Items from a dataset:
______

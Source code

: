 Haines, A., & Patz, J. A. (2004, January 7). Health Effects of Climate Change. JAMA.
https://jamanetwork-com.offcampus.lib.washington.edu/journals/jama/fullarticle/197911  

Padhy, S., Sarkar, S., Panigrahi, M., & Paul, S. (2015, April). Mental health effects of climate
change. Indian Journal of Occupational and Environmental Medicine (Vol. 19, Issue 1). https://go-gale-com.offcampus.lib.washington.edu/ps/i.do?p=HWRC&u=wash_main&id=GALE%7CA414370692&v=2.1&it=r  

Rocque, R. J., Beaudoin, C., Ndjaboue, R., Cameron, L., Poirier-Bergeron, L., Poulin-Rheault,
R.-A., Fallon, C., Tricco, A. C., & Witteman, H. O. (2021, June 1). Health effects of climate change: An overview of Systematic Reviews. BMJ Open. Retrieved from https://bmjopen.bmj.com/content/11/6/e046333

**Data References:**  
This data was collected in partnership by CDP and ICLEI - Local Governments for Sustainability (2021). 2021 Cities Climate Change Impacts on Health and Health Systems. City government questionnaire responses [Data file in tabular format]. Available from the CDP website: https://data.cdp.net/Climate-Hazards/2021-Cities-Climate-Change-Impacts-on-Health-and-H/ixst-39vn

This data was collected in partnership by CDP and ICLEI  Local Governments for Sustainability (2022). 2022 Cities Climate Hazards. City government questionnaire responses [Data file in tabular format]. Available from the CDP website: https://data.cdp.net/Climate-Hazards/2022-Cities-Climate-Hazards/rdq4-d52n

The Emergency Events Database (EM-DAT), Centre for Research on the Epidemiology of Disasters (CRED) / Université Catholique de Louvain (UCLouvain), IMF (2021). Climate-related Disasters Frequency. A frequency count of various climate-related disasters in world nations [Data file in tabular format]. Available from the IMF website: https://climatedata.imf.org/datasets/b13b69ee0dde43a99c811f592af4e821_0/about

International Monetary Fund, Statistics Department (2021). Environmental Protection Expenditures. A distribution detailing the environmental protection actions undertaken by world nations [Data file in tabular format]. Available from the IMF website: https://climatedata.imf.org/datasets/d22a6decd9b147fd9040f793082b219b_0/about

______

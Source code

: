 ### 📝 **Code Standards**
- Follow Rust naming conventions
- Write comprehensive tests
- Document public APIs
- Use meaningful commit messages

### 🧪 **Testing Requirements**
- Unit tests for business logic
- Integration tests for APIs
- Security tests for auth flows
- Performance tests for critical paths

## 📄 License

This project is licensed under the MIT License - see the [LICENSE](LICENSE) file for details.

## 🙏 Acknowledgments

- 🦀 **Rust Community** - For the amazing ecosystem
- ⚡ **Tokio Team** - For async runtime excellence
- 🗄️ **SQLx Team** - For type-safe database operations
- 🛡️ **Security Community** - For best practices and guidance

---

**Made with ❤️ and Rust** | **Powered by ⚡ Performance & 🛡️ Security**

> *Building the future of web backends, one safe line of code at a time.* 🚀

______

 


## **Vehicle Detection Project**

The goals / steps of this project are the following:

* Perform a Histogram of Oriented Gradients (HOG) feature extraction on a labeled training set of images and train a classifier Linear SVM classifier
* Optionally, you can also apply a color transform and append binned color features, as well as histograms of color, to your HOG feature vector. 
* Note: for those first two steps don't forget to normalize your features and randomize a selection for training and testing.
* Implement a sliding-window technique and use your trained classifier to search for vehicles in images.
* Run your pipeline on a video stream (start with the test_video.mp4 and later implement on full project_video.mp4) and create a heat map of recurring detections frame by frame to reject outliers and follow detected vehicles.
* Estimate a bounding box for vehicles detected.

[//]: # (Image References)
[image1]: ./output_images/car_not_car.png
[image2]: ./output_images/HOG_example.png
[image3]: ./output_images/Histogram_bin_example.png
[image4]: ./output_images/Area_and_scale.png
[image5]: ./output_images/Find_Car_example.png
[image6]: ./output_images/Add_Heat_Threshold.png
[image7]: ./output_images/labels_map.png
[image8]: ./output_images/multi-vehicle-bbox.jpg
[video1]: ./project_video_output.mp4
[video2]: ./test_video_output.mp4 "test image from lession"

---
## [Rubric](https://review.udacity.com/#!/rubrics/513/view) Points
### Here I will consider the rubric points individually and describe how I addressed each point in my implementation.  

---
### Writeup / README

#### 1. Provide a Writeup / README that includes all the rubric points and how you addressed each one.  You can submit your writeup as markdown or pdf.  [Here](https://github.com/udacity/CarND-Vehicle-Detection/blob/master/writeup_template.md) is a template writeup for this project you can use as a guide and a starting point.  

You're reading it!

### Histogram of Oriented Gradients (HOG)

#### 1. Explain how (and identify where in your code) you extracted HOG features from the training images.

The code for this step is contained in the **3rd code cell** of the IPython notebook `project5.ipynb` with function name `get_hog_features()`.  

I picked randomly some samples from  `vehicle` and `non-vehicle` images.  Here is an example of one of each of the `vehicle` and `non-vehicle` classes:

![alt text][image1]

______

§ ASSIGNED TASK: Of the entries above, repeat exactly the lines from the line with "- Follow Rust naming conventions" through the line with "at a time.* 🚀", both of them included.

§ SOLUTION FOR THIS PROBLEM:
- Follow Rust naming conventions
- Write comprehensive tests
- Document public APIs
- Use meaningful commit messages

### 🧪 **Testing Requirements**
- Unit tests for business logic
- Integration tests for APIs
- Security tests for auth flows
- Performance tests for critical paths

## 📄 License

This project is licensed under the MIT License - see the [LICENSE](LICENSE) file for details.

## 🙏 Acknowledgments

- 🦀 **Rust Community** - For the amazing ecosystem
- ⚡ **Tokio Team** - For async runtime excellence
- 🗄️ **SQLx Team** - For type-safe database operations
- 🛡️ **Security Community** - For best practices and guidance

---

**Made with ❤️ and Rust** | **Powered by ⚡ Performance & 🛡️ Security**

> *Building the future of web backends, one safe line of code at a time.* 🚀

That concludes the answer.